Paddy Healy

Personal information
- Native name: Pádraig Ó hÉilí (Irish)
- Nickname: Hitler
- Born: 21 July 1922 Ballincollig, County Cork, Ireland
- Died: 26 April 1983 (aged 60) College Road, Cork, Ireland
- Occupation: Army officer

Sport
- Football Position: Forward
- Hurling Position: Right wing-forward

Clubs
- Years: Club
- Ballincollig Clonakilty

Club titles
- Football / Hurling
- Cork titles: 4 / 0

Inter-county
- Years: County
- 1943–1953: Cork

Inter-county titles
- Football / Hurling
- Munster Titles: 1 / 5
- All-Ireland Titles: 1 / 3

= Paddy Healy =

Irish hurler and Gaelic footballer

Paddy Healy (21 July 1922 – 26 April 1983) was an Irish hurler and Gaelic footballer. His league and championship career with the Cork senior teams as a dual player lasted ten years from 1943 until 1953.
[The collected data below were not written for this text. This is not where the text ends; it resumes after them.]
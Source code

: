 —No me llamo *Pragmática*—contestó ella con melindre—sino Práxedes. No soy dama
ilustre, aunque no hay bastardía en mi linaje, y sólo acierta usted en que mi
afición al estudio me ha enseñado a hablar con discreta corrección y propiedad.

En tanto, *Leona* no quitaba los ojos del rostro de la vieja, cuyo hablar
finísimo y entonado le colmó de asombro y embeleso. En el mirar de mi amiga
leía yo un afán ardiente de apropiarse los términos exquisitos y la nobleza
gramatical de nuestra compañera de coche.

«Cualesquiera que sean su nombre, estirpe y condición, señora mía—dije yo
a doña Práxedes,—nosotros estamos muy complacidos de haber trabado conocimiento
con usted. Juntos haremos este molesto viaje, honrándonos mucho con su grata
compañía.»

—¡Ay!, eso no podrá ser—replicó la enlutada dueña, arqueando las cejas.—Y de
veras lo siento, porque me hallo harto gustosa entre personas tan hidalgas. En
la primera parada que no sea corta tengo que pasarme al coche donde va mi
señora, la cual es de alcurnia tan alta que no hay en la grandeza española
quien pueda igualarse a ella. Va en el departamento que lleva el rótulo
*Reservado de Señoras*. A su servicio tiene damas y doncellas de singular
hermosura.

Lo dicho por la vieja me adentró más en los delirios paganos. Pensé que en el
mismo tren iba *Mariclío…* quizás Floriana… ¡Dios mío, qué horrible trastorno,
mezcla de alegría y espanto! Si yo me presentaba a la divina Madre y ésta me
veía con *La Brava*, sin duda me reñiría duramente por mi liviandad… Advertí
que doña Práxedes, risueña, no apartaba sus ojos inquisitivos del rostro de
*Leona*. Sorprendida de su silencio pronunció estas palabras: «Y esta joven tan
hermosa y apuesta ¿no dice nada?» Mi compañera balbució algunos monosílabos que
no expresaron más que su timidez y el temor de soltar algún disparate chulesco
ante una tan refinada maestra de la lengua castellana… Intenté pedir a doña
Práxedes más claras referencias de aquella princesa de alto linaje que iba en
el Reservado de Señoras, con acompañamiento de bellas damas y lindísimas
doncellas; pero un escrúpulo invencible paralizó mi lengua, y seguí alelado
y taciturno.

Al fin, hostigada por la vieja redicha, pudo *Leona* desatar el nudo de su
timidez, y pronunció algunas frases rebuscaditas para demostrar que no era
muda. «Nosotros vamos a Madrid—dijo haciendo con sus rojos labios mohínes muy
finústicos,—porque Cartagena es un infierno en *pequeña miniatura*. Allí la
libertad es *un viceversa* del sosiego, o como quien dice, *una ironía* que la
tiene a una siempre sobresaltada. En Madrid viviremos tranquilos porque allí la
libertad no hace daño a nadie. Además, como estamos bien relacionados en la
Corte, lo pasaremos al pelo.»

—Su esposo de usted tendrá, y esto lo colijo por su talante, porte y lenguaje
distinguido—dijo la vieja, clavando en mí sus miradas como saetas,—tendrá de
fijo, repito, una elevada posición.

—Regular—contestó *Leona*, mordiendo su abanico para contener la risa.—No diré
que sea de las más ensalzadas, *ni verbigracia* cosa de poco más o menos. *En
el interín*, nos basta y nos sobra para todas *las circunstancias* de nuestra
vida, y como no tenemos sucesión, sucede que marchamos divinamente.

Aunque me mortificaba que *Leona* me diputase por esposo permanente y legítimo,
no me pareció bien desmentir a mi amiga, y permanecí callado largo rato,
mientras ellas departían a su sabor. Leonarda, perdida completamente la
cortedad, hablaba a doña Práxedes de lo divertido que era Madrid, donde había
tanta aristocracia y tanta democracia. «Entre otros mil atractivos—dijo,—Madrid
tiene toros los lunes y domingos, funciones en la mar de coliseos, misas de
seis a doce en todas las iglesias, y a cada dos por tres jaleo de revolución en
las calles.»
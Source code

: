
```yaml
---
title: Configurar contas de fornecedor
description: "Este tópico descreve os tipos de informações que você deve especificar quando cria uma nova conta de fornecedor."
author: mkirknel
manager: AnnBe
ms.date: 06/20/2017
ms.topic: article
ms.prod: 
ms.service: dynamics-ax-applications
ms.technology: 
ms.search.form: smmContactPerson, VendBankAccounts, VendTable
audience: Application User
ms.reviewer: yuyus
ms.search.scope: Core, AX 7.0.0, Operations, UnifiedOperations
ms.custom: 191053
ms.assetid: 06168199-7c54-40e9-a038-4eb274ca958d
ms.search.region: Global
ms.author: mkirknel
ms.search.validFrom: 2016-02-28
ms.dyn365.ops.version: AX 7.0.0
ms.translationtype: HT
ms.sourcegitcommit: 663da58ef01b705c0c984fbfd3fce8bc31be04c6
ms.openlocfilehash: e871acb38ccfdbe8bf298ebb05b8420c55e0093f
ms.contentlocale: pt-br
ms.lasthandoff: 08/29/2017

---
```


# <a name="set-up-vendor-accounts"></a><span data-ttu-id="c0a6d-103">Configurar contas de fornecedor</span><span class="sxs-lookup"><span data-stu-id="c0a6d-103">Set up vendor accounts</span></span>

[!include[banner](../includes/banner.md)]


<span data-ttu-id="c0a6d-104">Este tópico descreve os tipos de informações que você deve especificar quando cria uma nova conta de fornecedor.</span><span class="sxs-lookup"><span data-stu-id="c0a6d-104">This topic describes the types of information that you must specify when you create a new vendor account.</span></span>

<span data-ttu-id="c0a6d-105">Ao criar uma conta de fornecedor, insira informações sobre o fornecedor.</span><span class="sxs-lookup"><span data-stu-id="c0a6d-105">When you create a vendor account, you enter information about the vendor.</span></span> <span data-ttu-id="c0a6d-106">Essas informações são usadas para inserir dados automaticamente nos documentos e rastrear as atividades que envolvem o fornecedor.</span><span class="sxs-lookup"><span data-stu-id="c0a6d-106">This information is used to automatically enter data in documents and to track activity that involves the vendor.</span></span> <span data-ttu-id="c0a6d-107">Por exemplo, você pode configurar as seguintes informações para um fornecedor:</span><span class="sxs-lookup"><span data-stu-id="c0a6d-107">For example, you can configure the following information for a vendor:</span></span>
Born in Ballincollig, Healy began his thirty-year club hurling and football career with the Ballincollig club. He won a junior football championship medal in 1940, before losing three successive senior hurling championship finals. Healy subsequently joined the Clonakilty club, winning senior football championship medals in 1944, 1946, 1947 and 1952. He ended his career with the Ballincollig club, winning a divisional football championship medal in 1964.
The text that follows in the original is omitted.